A business owner provided the following information at the end of his first year of trading.



\[

\begin{tabular}{|l|r|}

\hline & \multicolumn{1}{|c|}{$\$$} \\

\hline

Closing inventory & 15000 \\

Total payments to suppliers & 60000 \\

Amount owing to suppliers & 5000 \\

Total receipts from customers & 85000 \\

Amount owed by customers & 10000 \\

\hline

\end{tabular}

\]



What was the gross profit for the year?



A. $\$ 10000$

B. $\$ 15000$

C. $\$ 25000$

D. $\$ 45000$

Answer :

* Calculate Purchases: Total payments to suppliers + Amount owing to suppliers = $60,000 + $5,000 = $65,000.
* Calculate COGS: Purchases - Closing inventory = $65,000 - $15,000 = $50,000.
* Calculate Sales: Total receipts from customers + Amount owed by customers = $85,000 + $10,000 = $95,000.
* Calculate Gross Profit: Sales - COGS = $95,000 - $50,000 = $45,000.

The gross profit for the year is $\boxed{$45,000}$.

### Explanation
1. Understanding the Problem
We are given the following information:

* Closing inventory: $15,000
* Total payments to suppliers: $60,000
* Amount owing to suppliers: $5,000
* Total receipts from customers: $85,000
* Amount owed by customers: $10,000

We need to calculate the gross profit for the year.

2. Calculating Purchases
First, we need to calculate the purchases. Purchases equal total payments to suppliers plus the amount owing to suppliers at the end of the year. Since this is the first year of trading, we assume the amount owing to suppliers at the beginning of the year is $0.

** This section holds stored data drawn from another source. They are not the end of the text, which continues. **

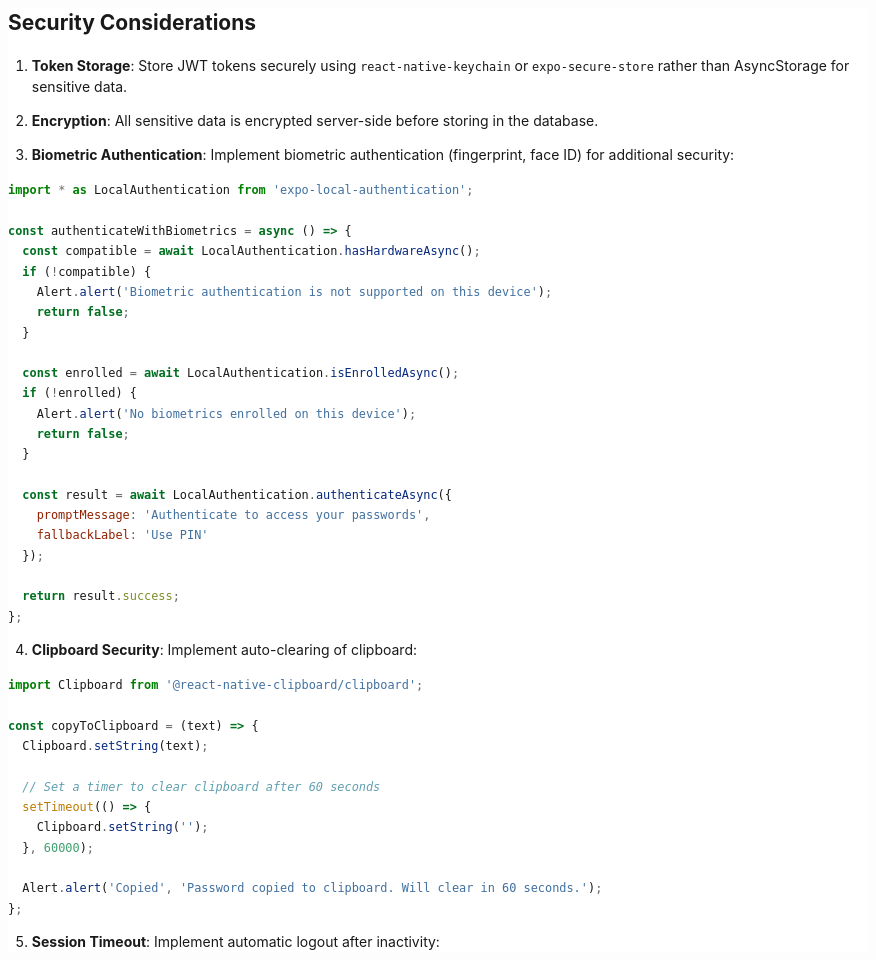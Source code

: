 ## Security Considerations

1. **Token Storage**: Store JWT tokens securely using `react-native-keychain` or `expo-secure-store` rather than AsyncStorage for sensitive data.

2. **Encryption**: All sensitive data is encrypted server-side before storing in the database.

3. **Biometric Authentication**: Implement biometric authentication (fingerprint, face ID) for additional security:

```javascript
import * as LocalAuthentication from 'expo-local-authentication';

const authenticateWithBiometrics = async () => {
  const compatible = await LocalAuthentication.hasHardwareAsync();
  if (!compatible) {
    Alert.alert('Biometric authentication is not supported on this device');
    return false;
  }
  
  const enrolled = await LocalAuthentication.isEnrolledAsync();
  if (!enrolled) {
    Alert.alert('No biometrics enrolled on this device');
    return false;
  }
  
  const result = await LocalAuthentication.authenticateAsync({
    promptMessage: 'Authenticate to access your passwords',
    fallbackLabel: 'Use PIN'
  });
  
  return result.success;
};
```

4. **Clipboard Security**: Implement auto-clearing of clipboard:

```javascript
import Clipboard from '@react-native-clipboard/clipboard';

const copyToClipboard = (text) => {
  Clipboard.setString(text);
  
  // Set a timer to clear clipboard after 60 seconds
  setTimeout(() => {
    Clipboard.setString('');
  }, 60000);
  
  Alert.alert('Copied', 'Password copied to clipboard. Will clear in 60 seconds.');
};
```

5. **Session Timeout**: Implement automatic logout after inactivity:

$$\text{Purchases} = \text{Total payments to suppliers} + \text{Amount owing to suppliers}$$
$$\text{Purchases} = $60,000 + $5,000 = $65,000$$

3. Calculating Cost of Goods Sold (COGS)
Next, we calculate the cost of goods sold (COGS). COGS equals purchases minus the closing inventory.

$$\text{COGS} = \text{Purchases} - \text{Closing inventory}$$
$$\text{COGS} = $65,000 - $15,000 = $50,000$$

4. Calculating Sales
Now, we calculate the sales. Sales equal total receipts from customers plus the amount owed by customers at the end of the year. Since this is the first year of trading, we assume the amount owed by customers at the beginning of the year is $0.

$$\text{Sales} = \text{Total receipts from customers} + \text{Amount owed by customers}$$
$$\text{Sales} = $85,000 + $10,000 = $95,000$$

5. Calculating Gross Profit
Finally, we calculate the gross profit. Gross profit equals sales minus COGS.

$$\text{Gross Profit} = \text{Sales} - \text{COGS}$$
$$\text{Gross Profit} = $95,000 - $50,000 = $45,000$$

6. Final Answer
Therefore, the gross profit for the year is $45,000.

### Examples
Understanding gross profit is crucial for business owners. For instance, imagine a bakery owner wants to assess their business's financial health. By calculating the gross profit, they can determine if their pricing strategy is effective and if their production costs are manageable. A healthy gross profit margin allows the bakery to cover operating expenses, invest in growth, and remain profitable. This calculation provides a clear picture of the bakery's efficiency in turning ingredients into revenue, guiding decisions on pricing, cost control, and overall business strategy.